## RECORD SET
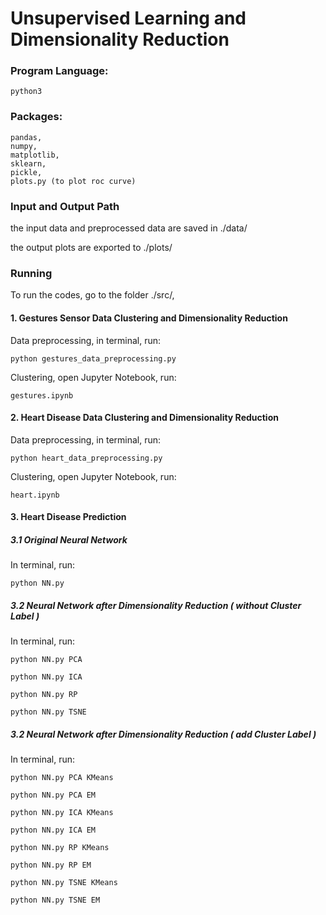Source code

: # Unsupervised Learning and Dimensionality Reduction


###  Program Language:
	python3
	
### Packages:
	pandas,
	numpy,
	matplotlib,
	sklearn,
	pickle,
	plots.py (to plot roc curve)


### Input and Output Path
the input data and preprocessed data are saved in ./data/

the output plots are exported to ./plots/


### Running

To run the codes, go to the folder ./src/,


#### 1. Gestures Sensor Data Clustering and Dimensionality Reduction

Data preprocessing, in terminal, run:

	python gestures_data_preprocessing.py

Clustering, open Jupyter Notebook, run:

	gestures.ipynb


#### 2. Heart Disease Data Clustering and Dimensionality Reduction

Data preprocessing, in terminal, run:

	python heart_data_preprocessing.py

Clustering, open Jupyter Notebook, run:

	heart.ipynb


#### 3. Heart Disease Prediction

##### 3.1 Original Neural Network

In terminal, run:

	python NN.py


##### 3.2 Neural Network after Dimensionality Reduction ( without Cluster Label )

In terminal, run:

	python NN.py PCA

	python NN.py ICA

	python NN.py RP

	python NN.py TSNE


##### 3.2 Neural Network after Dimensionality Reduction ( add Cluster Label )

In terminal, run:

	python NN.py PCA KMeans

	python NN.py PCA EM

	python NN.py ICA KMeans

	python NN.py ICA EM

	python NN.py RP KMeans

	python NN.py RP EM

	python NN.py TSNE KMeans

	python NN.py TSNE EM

## EXERCISE DESCRIPTION
Across the listing above, count the lines that contain the string "Network" and report the figure alone.

## WRITTEN SOLUTION
3